COLUMBUS, Ohio — Sweepstakes scams cost Ohioans about $2 million in 2011 as gauged by complaints made to the state last year, state Attorney General Mike DeWine said Thursday.

His office's consumer protection division logged nearly 1,500 complaints about sweepstakes and prizes scams in 2011, DeWine said in a release.

DeWine said his office is seeking stronger tools to go after people and companies conducting those types of scams and other forms of fraud against consumers.

Senate Bill 223, unanimously approved last month by the state Senate, would give DeWine's office more power to go after suspected scammers involved in Internet theft cases, Lisa Hackley, a spokeswoman for the attorney general's office, said Thursday.

The proposed legislation would give the attorney general the power to ask for phone and Internet activity records, as well as online payment information in suspected Internet fraud cases. DeWine's office has said that scammers often use websites like eBay and Craigslist to fleece people.
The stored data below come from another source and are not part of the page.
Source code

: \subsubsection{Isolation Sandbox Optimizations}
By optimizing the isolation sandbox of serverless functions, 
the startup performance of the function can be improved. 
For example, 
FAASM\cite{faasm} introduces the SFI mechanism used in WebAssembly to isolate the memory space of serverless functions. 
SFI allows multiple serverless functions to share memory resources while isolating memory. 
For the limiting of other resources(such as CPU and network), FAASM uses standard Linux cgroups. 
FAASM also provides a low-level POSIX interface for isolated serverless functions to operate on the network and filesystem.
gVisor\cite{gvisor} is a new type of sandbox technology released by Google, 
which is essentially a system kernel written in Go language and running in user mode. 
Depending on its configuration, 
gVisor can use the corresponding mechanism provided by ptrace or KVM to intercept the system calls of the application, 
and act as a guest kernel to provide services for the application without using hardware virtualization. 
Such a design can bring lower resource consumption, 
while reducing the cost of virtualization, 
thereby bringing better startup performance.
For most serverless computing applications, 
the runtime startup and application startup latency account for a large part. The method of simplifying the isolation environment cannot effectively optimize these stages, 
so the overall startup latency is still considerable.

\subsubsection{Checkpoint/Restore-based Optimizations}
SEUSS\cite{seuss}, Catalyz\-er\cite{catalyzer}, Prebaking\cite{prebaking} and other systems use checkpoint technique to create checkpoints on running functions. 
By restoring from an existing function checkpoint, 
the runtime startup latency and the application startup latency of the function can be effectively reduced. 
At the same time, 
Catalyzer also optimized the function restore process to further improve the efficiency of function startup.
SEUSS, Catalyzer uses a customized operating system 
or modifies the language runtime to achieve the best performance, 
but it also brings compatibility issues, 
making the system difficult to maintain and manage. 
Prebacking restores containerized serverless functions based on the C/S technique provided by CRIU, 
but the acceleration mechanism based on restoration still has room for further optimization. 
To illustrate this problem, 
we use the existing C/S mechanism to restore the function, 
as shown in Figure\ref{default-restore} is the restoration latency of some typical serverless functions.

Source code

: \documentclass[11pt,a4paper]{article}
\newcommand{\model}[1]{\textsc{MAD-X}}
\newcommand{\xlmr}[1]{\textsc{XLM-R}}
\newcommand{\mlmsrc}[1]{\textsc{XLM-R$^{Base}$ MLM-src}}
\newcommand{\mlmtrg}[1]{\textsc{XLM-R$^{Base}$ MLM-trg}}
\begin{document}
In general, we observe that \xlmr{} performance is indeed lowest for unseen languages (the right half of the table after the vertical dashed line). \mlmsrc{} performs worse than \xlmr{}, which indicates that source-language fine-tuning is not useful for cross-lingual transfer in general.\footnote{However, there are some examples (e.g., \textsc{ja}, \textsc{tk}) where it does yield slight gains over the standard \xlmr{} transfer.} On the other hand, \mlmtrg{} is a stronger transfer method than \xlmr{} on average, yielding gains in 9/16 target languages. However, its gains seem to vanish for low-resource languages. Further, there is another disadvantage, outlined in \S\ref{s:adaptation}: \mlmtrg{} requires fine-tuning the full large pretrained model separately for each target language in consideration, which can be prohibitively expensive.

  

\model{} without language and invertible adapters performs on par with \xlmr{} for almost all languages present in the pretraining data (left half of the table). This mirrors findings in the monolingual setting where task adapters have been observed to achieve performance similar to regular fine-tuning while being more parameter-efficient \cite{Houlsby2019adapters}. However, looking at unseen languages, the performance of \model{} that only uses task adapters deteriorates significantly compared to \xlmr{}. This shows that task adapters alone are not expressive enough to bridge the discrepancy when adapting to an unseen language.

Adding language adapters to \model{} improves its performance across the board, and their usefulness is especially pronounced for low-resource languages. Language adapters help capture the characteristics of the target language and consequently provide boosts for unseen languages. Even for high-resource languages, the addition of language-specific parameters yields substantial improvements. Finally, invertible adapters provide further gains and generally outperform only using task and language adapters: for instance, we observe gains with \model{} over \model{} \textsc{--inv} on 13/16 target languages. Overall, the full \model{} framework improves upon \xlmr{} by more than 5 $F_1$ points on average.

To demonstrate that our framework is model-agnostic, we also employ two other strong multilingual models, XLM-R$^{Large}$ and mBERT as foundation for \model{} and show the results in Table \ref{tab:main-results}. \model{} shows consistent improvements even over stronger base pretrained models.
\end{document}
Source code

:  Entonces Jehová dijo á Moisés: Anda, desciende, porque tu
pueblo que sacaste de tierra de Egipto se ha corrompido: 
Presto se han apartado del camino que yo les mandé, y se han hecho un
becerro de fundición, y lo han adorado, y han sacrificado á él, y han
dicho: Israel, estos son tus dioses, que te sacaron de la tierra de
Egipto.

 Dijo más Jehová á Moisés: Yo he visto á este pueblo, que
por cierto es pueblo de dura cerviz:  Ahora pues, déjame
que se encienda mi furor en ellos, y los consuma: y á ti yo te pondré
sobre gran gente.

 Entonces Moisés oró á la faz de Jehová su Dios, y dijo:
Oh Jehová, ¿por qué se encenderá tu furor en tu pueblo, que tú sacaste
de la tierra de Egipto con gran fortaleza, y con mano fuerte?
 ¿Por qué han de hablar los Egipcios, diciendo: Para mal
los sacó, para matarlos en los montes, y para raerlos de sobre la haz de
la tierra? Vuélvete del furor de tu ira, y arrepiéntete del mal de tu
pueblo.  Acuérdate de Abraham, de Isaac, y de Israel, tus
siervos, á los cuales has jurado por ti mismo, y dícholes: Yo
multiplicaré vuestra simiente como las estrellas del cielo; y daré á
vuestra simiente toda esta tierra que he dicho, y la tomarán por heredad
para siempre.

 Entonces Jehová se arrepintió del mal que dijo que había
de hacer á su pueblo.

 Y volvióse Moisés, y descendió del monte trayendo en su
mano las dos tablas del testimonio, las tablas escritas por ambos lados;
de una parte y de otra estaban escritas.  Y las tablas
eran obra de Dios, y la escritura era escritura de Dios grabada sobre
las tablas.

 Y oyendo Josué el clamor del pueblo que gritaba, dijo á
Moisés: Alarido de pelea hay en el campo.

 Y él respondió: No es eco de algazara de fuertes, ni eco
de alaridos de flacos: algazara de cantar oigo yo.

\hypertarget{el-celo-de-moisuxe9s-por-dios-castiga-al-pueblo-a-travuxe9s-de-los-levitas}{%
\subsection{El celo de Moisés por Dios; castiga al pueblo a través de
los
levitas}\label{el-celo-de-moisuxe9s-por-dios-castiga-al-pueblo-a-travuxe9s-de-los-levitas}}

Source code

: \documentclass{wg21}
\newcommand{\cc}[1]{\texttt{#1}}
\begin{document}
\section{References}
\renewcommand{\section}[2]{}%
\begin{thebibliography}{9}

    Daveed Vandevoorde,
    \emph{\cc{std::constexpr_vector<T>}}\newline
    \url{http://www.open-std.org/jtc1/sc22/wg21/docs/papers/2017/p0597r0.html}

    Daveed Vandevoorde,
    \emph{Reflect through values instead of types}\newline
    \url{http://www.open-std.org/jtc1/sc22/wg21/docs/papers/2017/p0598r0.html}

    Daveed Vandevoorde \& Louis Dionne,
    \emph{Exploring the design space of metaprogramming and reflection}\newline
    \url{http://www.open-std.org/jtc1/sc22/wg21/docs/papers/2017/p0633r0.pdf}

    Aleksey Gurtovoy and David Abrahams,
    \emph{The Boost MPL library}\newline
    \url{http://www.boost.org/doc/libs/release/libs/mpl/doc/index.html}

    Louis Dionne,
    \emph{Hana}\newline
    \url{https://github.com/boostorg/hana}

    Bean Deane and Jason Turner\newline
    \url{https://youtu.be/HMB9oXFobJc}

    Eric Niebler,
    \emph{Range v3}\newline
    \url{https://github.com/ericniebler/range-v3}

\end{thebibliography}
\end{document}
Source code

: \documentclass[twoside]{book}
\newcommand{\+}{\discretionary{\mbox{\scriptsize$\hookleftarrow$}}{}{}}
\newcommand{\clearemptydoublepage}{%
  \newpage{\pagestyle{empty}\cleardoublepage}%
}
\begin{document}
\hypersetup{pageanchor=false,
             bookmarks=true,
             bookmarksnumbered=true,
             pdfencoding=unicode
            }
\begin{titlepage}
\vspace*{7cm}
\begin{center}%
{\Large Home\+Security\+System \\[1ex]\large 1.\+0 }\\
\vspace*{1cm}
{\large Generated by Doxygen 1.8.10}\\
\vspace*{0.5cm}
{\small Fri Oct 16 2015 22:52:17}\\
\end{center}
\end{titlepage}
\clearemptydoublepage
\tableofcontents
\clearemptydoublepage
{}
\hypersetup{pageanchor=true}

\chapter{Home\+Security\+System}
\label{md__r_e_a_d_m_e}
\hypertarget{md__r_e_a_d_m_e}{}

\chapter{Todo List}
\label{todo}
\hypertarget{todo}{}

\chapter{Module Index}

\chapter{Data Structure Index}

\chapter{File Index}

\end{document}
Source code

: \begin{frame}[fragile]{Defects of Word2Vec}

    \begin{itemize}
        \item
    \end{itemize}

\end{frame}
American Civil Liberties Union of Ohio Executive Director Chris Link has said that such measures make it easier for law enforcement to access personal information.

The bill, which is now in the House, also would create additional penalties for telecommunications fraud against the elderly and disabled persons, Hackley said. She said the bill has passed the House Criminal Justice Committee but has not been voted on by the full House.

DeWine's office also is working with law enforcement around the state to increase prosecutions of those who conduct scams on Ohioans. The attorney general last March formed his office's Economic Crimes Division, which has investigated dozens of cases resulting in nine people being charged with felonies. So far, six of those charged have entered guilty pleas and been convicted in counties including Hamilton, Greene, Coshocton and Stark.

Sweepstakes or prizes made up the eighth most common complaint category on the list of the top 10 complaints made to the consumer protection section in 2011, DeWine said.

The top complaint category on the list was motorized vehicles, followed by collections, credit reporting or financial services in second place and Internet or phone complaints in third. Those three categories held the same rankings in the 2010 list of complaints, with sweepstakes or prizes also holding the eighth spot on the 2010 list.